Tackling HIV prevention efforts among injection drug users (IDUs) with a multifaceted approach—including increased HIV testing and treatment as well as harm reduction and treatment for drug use—could cut new infections in this population by more than 60 percent by 2040 and save money overall. Publishing their findings in Health Affairs’ March issue, which is devoted to papers on HIV, researchers at the Columbia Mailman School of Public Health and Brown University used computer modeling to project how various interventions would affect HIV rates among IDUs.

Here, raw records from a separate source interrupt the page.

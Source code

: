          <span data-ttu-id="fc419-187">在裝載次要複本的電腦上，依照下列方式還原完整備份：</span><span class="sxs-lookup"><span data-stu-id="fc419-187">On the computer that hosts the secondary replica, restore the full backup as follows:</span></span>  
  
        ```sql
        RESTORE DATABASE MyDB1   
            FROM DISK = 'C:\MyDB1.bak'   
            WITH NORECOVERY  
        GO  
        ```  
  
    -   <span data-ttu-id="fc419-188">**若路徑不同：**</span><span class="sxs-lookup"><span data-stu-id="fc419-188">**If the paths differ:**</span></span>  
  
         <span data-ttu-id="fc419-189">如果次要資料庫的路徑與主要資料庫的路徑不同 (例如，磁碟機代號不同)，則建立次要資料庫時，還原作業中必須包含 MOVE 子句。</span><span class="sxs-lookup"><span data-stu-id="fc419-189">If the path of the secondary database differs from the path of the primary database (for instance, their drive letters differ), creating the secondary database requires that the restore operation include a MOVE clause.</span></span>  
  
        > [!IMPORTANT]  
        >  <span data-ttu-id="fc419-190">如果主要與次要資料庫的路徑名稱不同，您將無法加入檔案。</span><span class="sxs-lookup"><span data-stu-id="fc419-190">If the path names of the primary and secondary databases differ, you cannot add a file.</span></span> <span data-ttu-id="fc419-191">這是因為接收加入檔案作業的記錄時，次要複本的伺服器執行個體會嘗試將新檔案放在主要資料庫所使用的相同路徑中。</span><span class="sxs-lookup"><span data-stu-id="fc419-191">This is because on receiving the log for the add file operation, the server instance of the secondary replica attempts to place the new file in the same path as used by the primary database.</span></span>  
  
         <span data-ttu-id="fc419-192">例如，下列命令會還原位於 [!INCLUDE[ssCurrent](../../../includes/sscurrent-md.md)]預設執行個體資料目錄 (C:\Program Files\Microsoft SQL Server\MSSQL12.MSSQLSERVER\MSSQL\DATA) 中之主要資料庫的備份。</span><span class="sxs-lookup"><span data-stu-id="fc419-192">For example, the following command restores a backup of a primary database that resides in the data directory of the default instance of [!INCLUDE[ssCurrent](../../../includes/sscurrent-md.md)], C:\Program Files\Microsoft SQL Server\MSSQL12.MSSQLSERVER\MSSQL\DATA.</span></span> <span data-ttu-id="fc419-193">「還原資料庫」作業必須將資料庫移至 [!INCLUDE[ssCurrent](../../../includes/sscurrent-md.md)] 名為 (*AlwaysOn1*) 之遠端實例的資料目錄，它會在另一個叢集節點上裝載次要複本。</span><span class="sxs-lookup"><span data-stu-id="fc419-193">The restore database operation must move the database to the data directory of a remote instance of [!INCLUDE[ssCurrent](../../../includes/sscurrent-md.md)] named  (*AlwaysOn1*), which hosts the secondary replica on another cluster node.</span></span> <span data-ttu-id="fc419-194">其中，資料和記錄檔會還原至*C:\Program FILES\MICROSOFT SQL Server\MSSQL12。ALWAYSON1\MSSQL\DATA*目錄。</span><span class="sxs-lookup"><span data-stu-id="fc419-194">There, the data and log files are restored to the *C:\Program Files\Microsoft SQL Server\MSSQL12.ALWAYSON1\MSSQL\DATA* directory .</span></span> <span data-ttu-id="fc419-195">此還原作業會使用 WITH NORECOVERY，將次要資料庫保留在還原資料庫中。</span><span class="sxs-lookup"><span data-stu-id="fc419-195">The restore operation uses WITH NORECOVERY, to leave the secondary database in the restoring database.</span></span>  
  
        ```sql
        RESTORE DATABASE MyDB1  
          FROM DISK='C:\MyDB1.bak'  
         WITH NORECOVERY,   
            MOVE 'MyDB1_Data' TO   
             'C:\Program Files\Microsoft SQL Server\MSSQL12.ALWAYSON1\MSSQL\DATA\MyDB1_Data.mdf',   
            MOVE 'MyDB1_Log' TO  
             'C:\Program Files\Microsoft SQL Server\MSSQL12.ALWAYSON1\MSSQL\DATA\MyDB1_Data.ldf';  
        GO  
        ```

The investigators based their modeling off of HIV transmissions among sexually active New Yorkers between the ages of 15 and 64 who fell into three categories: IDUs, users of non-injection drugs, and non drug users. They compared the projected HIV incidence rates—the annual rate of new infections—in 2020 and 2040 when at least one of four different interventions were used: increasing access to HIV testing, expanding access to substance abuse treatment, increasing needle exchange program (NEP) use, and broadly treating the population with antiretrovirals as a means of preventing transmission (“treatment as prevention,” or TasP).

The researchers projected that if all four such interventions were employed, new infections would drop 62.4 percent by 2040. When scaling up each intervention individually, HIV testing would lead to a 12 percent drop in new infections by 2040, substance abuse treatment would cause a 26 reduction, NEPs would lead to a 34 percent drop, and TasP would cut rates by 45 percent.

Combining just needle exchange and TasP would reduce infections by nearly as much as all four interventions combined.

“While this particular study did not focus on the cost effectiveness aspect,” Brandon Marshall, PhD, assistant professor of public health at Brown and a former postdoctoral scholar at the Mailman School, said in a release, “other research has showed that the interventions we modeled turn out to be cost-saving—on an average of $350,000 in lifetime treatment costs—because they prevent new infections.”